**WORK INSTRUCTIONS**: Print, exactly and completely, every entry in the data.

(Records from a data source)
__________
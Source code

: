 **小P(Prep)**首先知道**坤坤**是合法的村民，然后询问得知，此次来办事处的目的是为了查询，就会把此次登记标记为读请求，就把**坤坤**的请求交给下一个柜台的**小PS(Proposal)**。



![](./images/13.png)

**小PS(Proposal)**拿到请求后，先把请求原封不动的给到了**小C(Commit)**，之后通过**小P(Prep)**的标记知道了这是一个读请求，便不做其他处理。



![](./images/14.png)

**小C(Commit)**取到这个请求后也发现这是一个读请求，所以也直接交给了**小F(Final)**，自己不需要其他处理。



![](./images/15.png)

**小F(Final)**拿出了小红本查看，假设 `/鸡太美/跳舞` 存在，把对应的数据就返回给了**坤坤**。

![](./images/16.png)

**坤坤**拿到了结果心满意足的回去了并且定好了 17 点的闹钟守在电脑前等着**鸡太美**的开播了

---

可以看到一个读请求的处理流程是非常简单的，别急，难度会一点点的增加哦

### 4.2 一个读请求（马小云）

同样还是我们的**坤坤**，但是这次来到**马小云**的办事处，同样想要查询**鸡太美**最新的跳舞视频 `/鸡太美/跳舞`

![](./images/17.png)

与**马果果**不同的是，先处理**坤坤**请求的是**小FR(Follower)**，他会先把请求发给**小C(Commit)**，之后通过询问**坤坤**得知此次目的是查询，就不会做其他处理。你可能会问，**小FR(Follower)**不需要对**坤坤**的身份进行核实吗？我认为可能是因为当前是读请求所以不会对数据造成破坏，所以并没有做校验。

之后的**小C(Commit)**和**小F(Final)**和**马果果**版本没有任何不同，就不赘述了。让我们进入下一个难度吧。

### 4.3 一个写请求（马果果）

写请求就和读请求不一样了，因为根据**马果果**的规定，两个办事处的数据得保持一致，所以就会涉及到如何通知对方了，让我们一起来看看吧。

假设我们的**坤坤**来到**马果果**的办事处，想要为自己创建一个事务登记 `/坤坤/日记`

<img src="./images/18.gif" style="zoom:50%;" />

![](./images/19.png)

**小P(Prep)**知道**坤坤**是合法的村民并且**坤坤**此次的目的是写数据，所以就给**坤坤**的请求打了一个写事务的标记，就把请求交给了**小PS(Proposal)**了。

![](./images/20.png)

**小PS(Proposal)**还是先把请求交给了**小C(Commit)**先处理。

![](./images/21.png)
__________
**RESULT BELOW**:
Source code

: **小P(Prep)**首先知道**坤坤**是合法的村民，然后询问得知，此次来办事处的目的是为了查询，就会把此次登记标记为读请求，就把**坤坤**的请求交给下一个柜台的**小PS(Proposal)**。



![](./images/13.png)

**小PS(Proposal)**拿到请求后，先把请求原封不动的给到了**小C(Commit)**，之后通过**小P(Prep)**的标记知道了这是一个读请求，便不做其他处理。



![](./images/14.png)

**小C(Commit)**取到这个请求后也发现这是一个读请求，所以也直接交给了**小F(Final)**，自己不需要其他处理。



![](./images/15.png)

**小F(Final)**拿出了小红本查看，假设 `/鸡太美/跳舞` 存在，把对应的数据就返回给了**坤坤**。

![](./images/16.png)

**坤坤**拿到了结果心满意足的回去了并且定好了 17 点的闹钟守在电脑前等着**鸡太美**的开播了

---

可以看到一个读请求的处理流程是非常简单的，别急，难度会一点点的增加哦

### 4.2 一个读请求（马小云）

同样还是我们的**坤坤**，但是这次来到**马小云**的办事处，同样想要查询**鸡太美**最新的跳舞视频 `/鸡太美/跳舞`

![](./images/17.png)

与**马果果**不同的是，先处理**坤坤**请求的是**小FR(Follower)**，他会先把请求发给**小C(Commit)**，之后通过询问**坤坤**得知此次目的是查询，就不会做其他处理。你可能会问，**小FR(Follower)**不需要对**坤坤**的身份进行核实吗？我认为可能是因为当前是读请求所以不会对数据造成破坏，所以并没有做校验。

之后的**小C(Commit)**和**小F(Final)**和**马果果**版本没有任何不同，就不赘述了。让我们进入下一个难度吧。

### 4.3 一个写请求（马果果）

写请求就和读请求不一样了，因为根据**马果果**的规定，两个办事处的数据得保持一致，所以就会涉及到如何通知对方了，让我们一起来看看吧。

假设我们的**坤坤**来到**马果果**的办事处，想要为自己创建一个事务登记 `/坤坤/日记`

<img src="./images/18.gif" style="zoom:50%;" />

![](./images/19.png)

**小P(Prep)**知道**坤坤**是合法的村民并且**坤坤**此次的目的是写数据，所以就给**坤坤**的请求打了一个写事务的标记，就把请求交给了**小PS(Proposal)**了。

![](./images/20.png)

**小PS(Proposal)**还是先把请求交给了**小C(Commit)**先处理。

![](./images/21.png)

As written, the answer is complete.